The task ▸ Although the entries contain pictures, only their words should be duplicated exactly.

Material for the task ▸
- - -
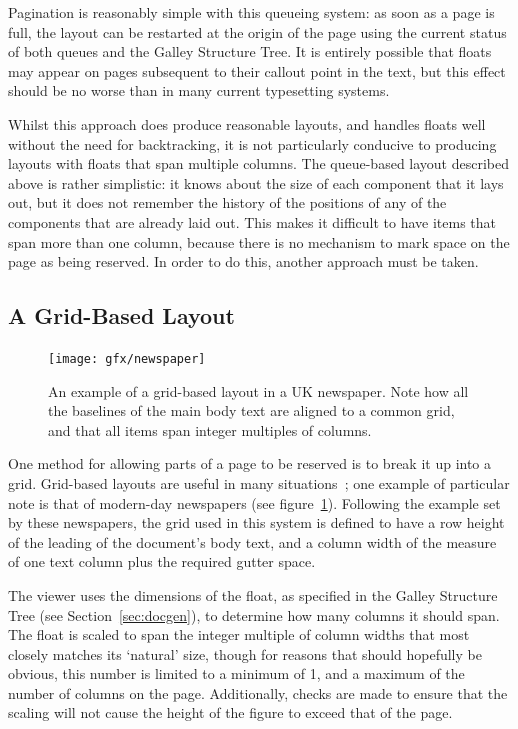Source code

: Pagination is reasonably simple with this queueing system: as soon as a page is full, the layout can be restarted at the origin of the page using the current status of both queues and the Galley Structure Tree. It is entirely possible that floats may appear on pages subsequent to their callout point in the text, but this effect should be no worse than in many current typesetting systems.

Whilst this approach does produce reasonable layouts, and handles floats well without the need for backtracking, it is not particularly conducive to producing layouts with floats that span multiple columns. The queue-based layout described above is rather simplistic: it knows about the size of each component that it lays out, but it does not remember the history of the positions of any of the components that are already laid out. This makes it difficult to have items that span more than one column, because there is no mechanism to mark space on the page as being reserved. In order to do this, another approach must be taken.

\subsection{A Grid-Based Layout}
\label{sec:gridlayout}

\begin{figure}
    \texttt{[image: gfx/newspaper]}
    \caption[An example of a grid-based layout]{An example of a grid-based layout in a UK newspaper. Note how all the baselines of the main body text are aligned to a common grid, and that all items span integer multiples of columns.}
    \label{fig:gridlayout}
\end{figure}

One method for allowing parts of a page to be reserved is to break it up into a grid. Grid-based layouts are useful in many situations~\cite{Collier1991,Bringhurst2008}; one example of particular note is that of modern-day newspapers (see figure~\ref{fig:gridlayout}). Following the example set by these newspapers, the grid used in this system is defined to have a row height of the \gls{leading} of the document's body text, and a column width of the \gls{measure} of one text column plus the required gutter space.



The viewer uses the dimensions of the float, as specified in the Galley Structure Tree (see Section~\ref{sec:docgen}), to determine how many columns it should span. The float is scaled to span the integer multiple of column widths that most closely matches its `natural' size, though for reasons that should hopefully be obvious, this number is limited to a minimum of 1, and a maximum of the number of columns on the page. Additionally, checks are made to ensure that the scaling will not cause the height of the figure to exceed that of the page.

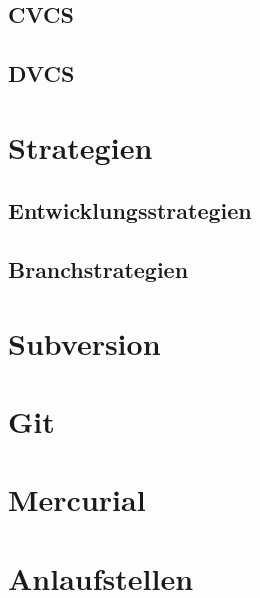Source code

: \documentclass[presentation]{beamer}
\begin{document}
\subsection{CVCS}
\subsection{DVCS}

\section{Strategien}
\subsection{Entwicklungsstrategien}
\subsection{Branchstrategien}

\section{Subversion}
\section{Git}
\section{Mercurial}

\section{Anlaufstellen}
\end{document}
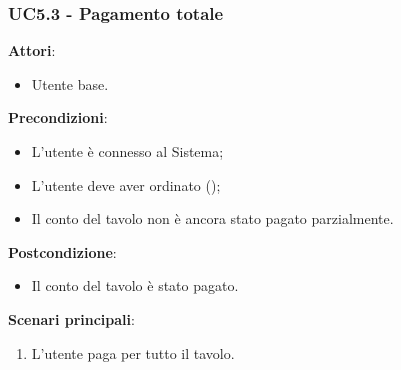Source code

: \subsubsection{UC5.3 - Pagamento totale}\label{usecase:5.3}
\textbf{Attori}:
\begin{itemize}
    \item Utente base.
\end{itemize}
\textbf{Precondizioni}:
\begin{itemize}
    \item L'utente è connesso al Sistema;
    \item L'utente deve aver ordinato ();
    \item Il conto del tavolo non è ancora stato pagato parzialmente.
\end{itemize}
\textbf{Postcondizione}:
\begin{itemize}
    \item Il conto del tavolo è stato pagato.
\end{itemize}
\textbf{Scenari principali}:
\begin{enumerate}
    \item L'utente paga per tutto il tavolo.
\end{enumerate}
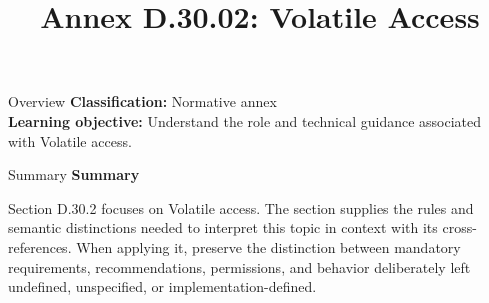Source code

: \documentclass[10pt,letterpaper]{article}
\title{Annex D.30.02: Volatile Access}
\author{}
\date{}
\begin{document}
\maketitle
\begin{CornellOverviewBox}{Overview}
\textbf{Classification:} Normative annex\\[2pt]
\textbf{Learning objective:} Understand the role and technical guidance associated with Volatile access.
\end{CornellOverviewBox}\begin{CornellSummaryBox}{Summary}
{\sffamily\bfseries\color{Accent} Summary}\par\vspace{3pt}Section D.30.2 focuses on Volatile access. The section supplies the rules and semantic distinctions needed to interpret this topic in context with its cross-references. When applying it, preserve the distinction between mandatory requirements, recommendations, permissions, and behavior deliberately left undefined, unspecified, or implementation-defined.
\end{CornellSummaryBox}
\end{document}
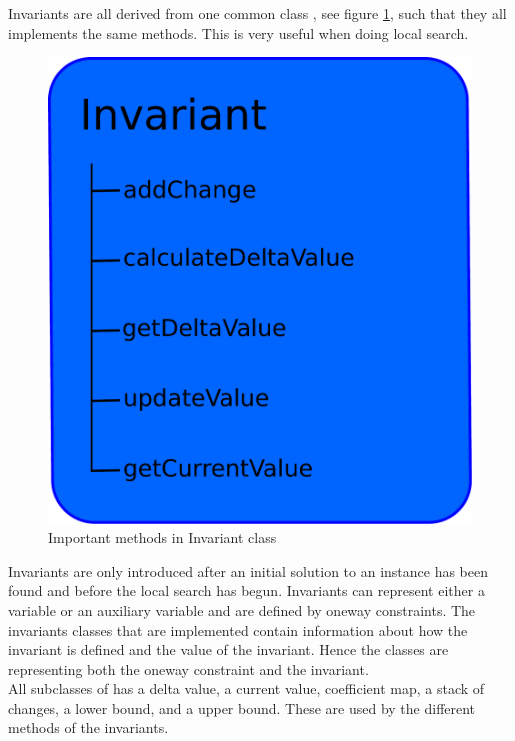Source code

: Invariants are all derived from one common class , see figure \ref{fig_invariant}, such that they 
all implements the same methods. This is very useful when doing local search. 
\begin{figure}[!b]
\begin{center}
 \includegraphics[width=\linewidth/2]{invariant.pdf} \caption{Important methods in Invariant 
class}\label{fig_invariant}
\end{center} 
\end{figure}
Invariants are only introduced after an initial solution to an instance has been found and before the local 
search has begun. Invariants can represent either a variable or an auxiliary variable and are defined by oneway 
constraints. The invariants classes that are implemented contain information about how the invariant is defined and the 
value of the invariant. Hence the  classes are representing both the oneway constraint and the 
invariant. \\ 
All subclasses of  has a delta value, a current value, coefficient map, a stack of changes, a lower 
bound, and a upper bound. These are used by the different methods of the invariants. \\
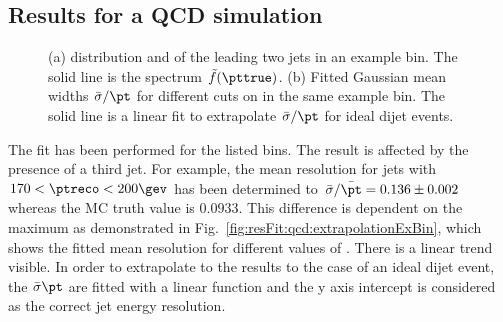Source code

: \documentclass[a4paper]{cmspaper} %
\begin{document}
\subsection{Results for a QCD simulation}
\begin{figure}[ht]
  \begin{center}
     
  \end{center}
  \caption{(a) \ptpart distribution and of the leading two jets in an example \pt bin.
    The solid line is the spectrum $\tilde{f}(\pttrue)$.
    (b) Fitted Gaussian mean widths $\bar{\sigma}/\pt$ for different cuts on \ptrel in the same example \pt bin.
    The solid line is a linear fit to extrapolate $\bar{\sigma}/\pt$ for ideal dijet events.}
\end{figure}

The fit has been performed for the listed \pt bins.
The result is affected by the presence of a third jet.
For example, the mean resolution for jets with \mbox{$170 < \ptreco < 200\gev$} has been determined to \mbox{$\bar{\sigma}/\bar{\pt} = 0.136 \pm 0.002$} whereas the MC truth value is \mbox{$0.0933$}.
This difference is dependent on the maximum \ptrel as demonstrated in Fig.~\ref{fig:resFit:qcd:extrapolationExBin}, which shows the fitted mean resolution for different values of \ptrel.
There is a linear trend visible.
In order to extrapolate to the results to the case of an ideal dijet event, the $\bar{\sigma}\/\pt$ are fitted with a linear function and the y axis intercept is considered as the correct jet energy resolution.
\end{document}
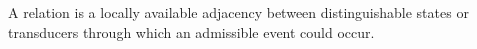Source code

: \setcounter{theorem}{0}
\begin{definition}[Relation]
A relation is a locally available adjacency between distinguishable states or transducers through which an admissible event could occur.
\end{definition}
- - -
Task response ▸
Source code

: Pagination is reasonably simple with this queueing system: as soon as a page is full, the layout can be restarted at the origin of the page using the current status of both queues and the Galley Structure Tree. It is entirely possible that floats may appear on pages subsequent to their callout point in the text, but this effect should be no worse than in many current typesetting systems.

Whilst this approach does produce reasonable layouts, and handles floats well without the need for backtracking, it is not particularly conducive to producing layouts with floats that span multiple columns. The queue-based layout described above is rather simplistic: it knows about the size of each component that it lays out, but it does not remember the history of the positions of any of the components that are already laid out. This makes it difficult to have items that span more than one column, because there is no mechanism to mark space on the page as being reserved. In order to do this, another approach must be taken.

\subsection{A Grid-Based Layout}
\label{sec:gridlayout}

\begin{figure}
    \texttt{[image: gfx/newspaper]}
    \caption[An example of a grid-based layout]{An example of a grid-based layout in a UK newspaper. Note how all the baselines of the main body text are aligned to a common grid, and that all items span integer multiples of columns.}
    \label{fig:gridlayout}
\end{figure}

One method for allowing parts of a page to be reserved is to break it up into a grid. Grid-based layouts are useful in many situations~\cite{Collier1991,Bringhurst2008}; one example of particular note is that of modern-day newspapers (see figure~\ref{fig:gridlayout}). Following the example set by these newspapers, the grid used in this system is defined to have a row height of the \gls{leading} of the document's body text, and a column width of the \gls{measure} of one text column plus the required gutter space.



The viewer uses the dimensions of the float, as specified in the Galley Structure Tree (see Section~\ref{sec:docgen}), to determine how many columns it should span. The float is scaled to span the integer multiple of column widths that most closely matches its `natural' size, though for reasons that should hopefully be obvious, this number is limited to a minimum of 1, and a maximum of the number of columns on the page. Additionally, checks are made to ensure that the scaling will not cause the height of the figure to exceed that of the page.

Source code

: \documentclass[presentation]{beamer}
\begin{document}
\subsection{CVCS}
\subsection{DVCS}

\section{Strategien}
\subsection{Entwicklungsstrategien}
\subsection{Branchstrategien}

\section{Subversion}
\section{Git}
\section{Mercurial}

\section{Anlaufstellen}
\end{document}
Source code

: \subsubsection{UC5.3 - Pagamento totale}\label{usecase:5.3}
\textbf{Attori}:
\begin{itemize}
    \item Utente base.
\end{itemize}
\textbf{Precondizioni}:
\begin{itemize}
    \item L'utente è connesso al Sistema;
    \item L'utente deve aver ordinato ();
    \item Il conto del tavolo non è ancora stato pagato parzialmente.
\end{itemize}
\textbf{Postcondizione}:
\begin{itemize}
    \item Il conto del tavolo è stato pagato.
\end{itemize}
\textbf{Scenari principali}:
\begin{enumerate}
    \item L'utente paga per tutto il tavolo.
\end{enumerate}
Source code

: \documentclass[10pt,letterpaper]{article}
\title{Annex D.30.02: Volatile Access}
\author{}
\date{}
\begin{document}
\maketitle
\begin{CornellOverviewBox}{Overview}
\textbf{Classification:} Normative annex\\[2pt]
\textbf{Learning objective:} Understand the role and technical guidance associated with Volatile access.
\end{CornellOverviewBox}\begin{CornellSummaryBox}{Summary}
{\sffamily\bfseries\color{Accent} Summary}\par\vspace{3pt}Section D.30.2 focuses on Volatile access. The section supplies the rules and semantic distinctions needed to interpret this topic in context with its cross-references. When applying it, preserve the distinction between mandatory requirements, recommendations, permissions, and behavior deliberately left undefined, unspecified, or implementation-defined.
\end{CornellSummaryBox}
\end{document}
Source code

: Invariants are all derived from one common class , see figure \ref{fig_invariant}, such that they 
all implements the same methods. This is very useful when doing local search. 
\begin{figure}[!b]
\begin{center}
 \includegraphics[width=\linewidth/2]{invariant.pdf} \caption{Important methods in Invariant 
class}\label{fig_invariant}
\end{center} 
\end{figure}
Invariants are only introduced after an initial solution to an instance has been found and before the local 
search has begun. Invariants can represent either a variable or an auxiliary variable and are defined by oneway 
constraints. The invariants classes that are implemented contain information about how the invariant is defined and the 
value of the invariant. Hence the  classes are representing both the oneway constraint and the 
invariant. \\ 
All subclasses of  has a delta value, a current value, coefficient map, a stack of changes, a lower 
bound, and a upper bound. These are used by the different methods of the invariants. \\
Source code

: \documentclass[a4paper]{cmspaper} %
\begin{document}
\subsection{Results for a QCD simulation}
\begin{figure}[ht]
  \begin{center}
     
  \end{center}
  \caption{(a) \ptpart distribution and of the leading two jets in an example \pt bin.
    The solid line is the spectrum $\tilde{f}(\pttrue)$.
    (b) Fitted Gaussian mean widths $\bar{\sigma}/\pt$ for different cuts on \ptrel in the same example \pt bin.
    The solid line is a linear fit to extrapolate $\bar{\sigma}/\pt$ for ideal dijet events.}
\end{figure}

The fit has been performed for the listed \pt bins.
The result is affected by the presence of a third jet.
For example, the mean resolution for jets with \mbox{$170 < \ptreco < 200\gev$} has been determined to \mbox{$\bar{\sigma}/\bar{\pt} = 0.136 \pm 0.002$} whereas the MC truth value is \mbox{$0.0933$}.
This difference is dependent on the maximum \ptrel as demonstrated in Fig.~\ref{fig:resFit:qcd:extrapolationExBin}, which shows the fitted mean resolution for different values of \ptrel.
There is a linear trend visible.
In order to extrapolate to the results to the case of an ideal dijet event, the $\bar{\sigma}\/\pt$ are fitted with a linear function and the y axis intercept is considered as the correct jet energy resolution.
\end{document}
Source code

: \setcounter{theorem}{0}
\begin{definition}[Relation]
A relation is a locally available adjacency between distinguishable states or transducers through which an admissible event could occur.
\end{definition}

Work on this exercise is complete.